*** Source material ***

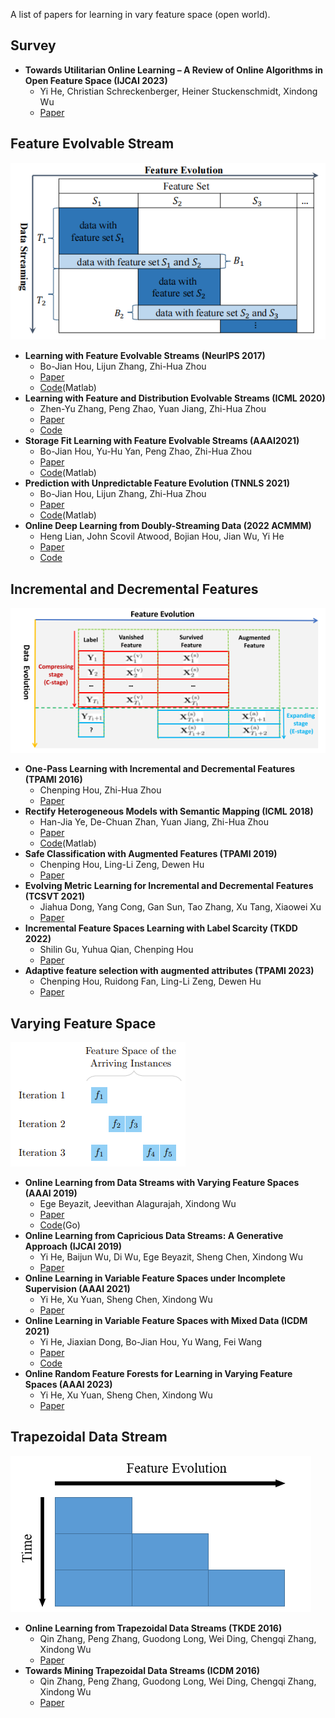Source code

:A list of papers for learning in vary feature space (open world).

## Survey

- **Towards Utilitarian Online Learning – A Review of Online Algorithms in Open Feature Space (IJCAI 2023)**
    - Yi He, Christian Schreckenberger, Heiner Stuckenschmidt, Xindong Wu
    - [Paper](https://www.ijcai.org/proceedings/2023/0745.pdf)

## Feature Evolvable Stream

![fesl](img/fesl.png)

- **Learning with Feature Evolvable Streams (NeurIPS 2017)**
    - Bo-Jian Hou, Lijun Zhang, Zhi-Hua Zhou
    - [Paper](https://proceedings.neurips.cc/paper/6740-learning-with-feature-evolvable-streams.pdf)
    - [Code](https://www.lamda.nju.edu.cn/code_FESL.ashx)(Matlab)
- **Learning with Feature and Distribution Evolvable Streams (ICML 2020)**
    - Zhen-Yu Zhang, Peng Zhao, Yuan Jiang, Zhi-Hua Zhou
    - [Paper](http://proceedings.mlr.press/v119/zhang20ad/zhang20ad.pdf)
    - [Code](http://www.lamda.nju.edu.cn/code_FDESL.ashx)
- **Storage Fit Learning with Feature Evolvable Streams (AAAI2021)**
    - Bo-Jian Hou, Yu-Hu Yan, Peng Zhao, Zhi-Hua Zhou
    - [Paper](https://ojs.aaai.org/index.php/AAAI/article/view/16944)
    - [Code](https://www.lamda.nju.edu.cn/code_SF2EL.ashx)(Matlab)
- **Prediction with Unpredictable Feature Evolution (TNNLS 2021)**
    - Bo-Jian Hou, Lijun Zhang, Zhi-Hua Zhou
    - [Paper](https://ieeexplore.ieee.org/abstract/document/9406178)
    - [Code](https://www.lamda.nju.edu.cn/code_PUFE.ashx)(Matlab)
- **Online Deep Learning from Doubly-Streaming Data (2022 ACMMM)**
    - Heng Lian, John Scovil Atwood, Bojian Hou, Jian Wu, Yi He
    - [Paper](https://arxiv.org/abs/2204.11793)
    - [Code](https://github.com/X1aoLian/OLD3S)

## Incremental and Decremental Features

![fesl](img/opid.png)

- **One-Pass Learning with Incremental and Decremental Features (TPAMI 2016)**
    - Chenping Hou, Zhi-Hua Zhou
    - [Paper](https://arxiv.org/pdf/1605.09082.pdf)
- **Rectify Heterogeneous Models with Semantic Mapping (ICML 2018)**
    - Han-Jia Ye, De-Chuan Zhan, Yuan Jiang, Zhi-Hua Zhou
    - [Paper](https://cs.nju.edu.cn/zhouzh/zhouzh.files/publication/icml18reform.pdf)
    - [Code](https://www.lamda.nju.edu.cn/code_ReForm.ashx)(Matlab)
- **Safe Classification with Augmented Features (TPAMI 2019)**
    - Chenping Hou, Ling-Li Zeng, Dewen Hu
    - [Paper](https://ieeexplore.ieee.org/document/8392390)
- **Evolving Metric Learning for Incremental and Decremental Features (TCSVT 2021)**
    - Jiahua Dong, Yang Cong, Gan Sun, Tao Zhang, Xu Tang, Xiaowei Xu
    - [Paper](https://arxiv.org/pdf/2006.15334.pdf)
- **Incremental Feature Spaces Learning with Label Scarcity (TKDD 2022)**
    - Shilin Gu, Yuhua Qian, Chenping Hou
    - [Paper](https://dl.acm.org/doi/10.1145/3516368)
- **Adaptive feature selection with augmented attributes (TPAMI 2023)**
    - Chenping Hou, Ruidong Fan, Ling-Li Zeng, Dewen Hu
    - [Paper](https://ieeexplore.ieee.org/abstract/document/10021870)

## Varying Feature Space

![vfs](img/vfs.png)

- **Online Learning from Data Streams with Varying Feature Spaces (AAAI 2019)**
    - Ege Beyazit, Jeevithan Alagurajah, Xindong Wu
    - [Paper](https://ojs.aaai.org/index.php/AAAI/article/download/4192/4070)
    - [Code](https://github.com/p-koenig/OLVF_final)(Go)
- **Online Learning from Capricious Data Streams: A Generative Approach (IJCAI 2019)**
    - Yi He, Baijun Wu, Di Wu, Ege Beyazit, Sheng Chen, Xindong Wu
    - [Paper](https://www.ijcai.org/proceedings/2019/0346.pdf)
- **Online Learning in Variable Feature Spaces under Incomplete Supervision (AAAI 2021)**
    - Yi He, Xu Yuan, Sheng Chen, Xindong Wu
    - [Paper](https://ojs.aaai.org/index.php/AAAI/article/view/16532)
- **Online Learning in Variable Feature Spaces with Mixed Data (ICDM 2021)**
    - Yi He, Jiaxian Dong, Bo-Jian Hou, Yu Wang, Fei Wang
    - [Paper](https://ieeexplore.ieee.org/document/9679013)
    - [Code](https://github.com/xiexvying/OVFM)
- **Online Random Feature Forests for Learning in Varying Feature Spaces (AAAI 2023)**
    - Yi He, Xu Yuan, Sheng Chen, Xindong Wu
    - [Paper](https://ojs.aaai.org/index.php/AAAI/article/view/25581)

## Trapezoidal Data Stream

![trap](img/trapezoidal.png)

- **Online Learning from Trapezoidal Data Streams (TKDE 2016)**
    - Qin Zhang, Peng Zhang, Guodong Long, Wei Ding, Chengqi Zhang, Xindong Wu
    - [Paper](https://ieeexplore.ieee.org/document/7465766)
- **Towards Mining Trapezoidal Data Streams (ICDM 2016)**
    - Qin Zhang, Peng Zhang, Guodong Long, Wei Ding, Chengqi Zhang, Xindong Wu
    - [Paper](https://ieeexplore.ieee.org/document/7373444)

*** End of Source material ***

→ **Exercise**
A single number is expected: how many lines of the data hold the string "Peng".

→ **Problem solution**
4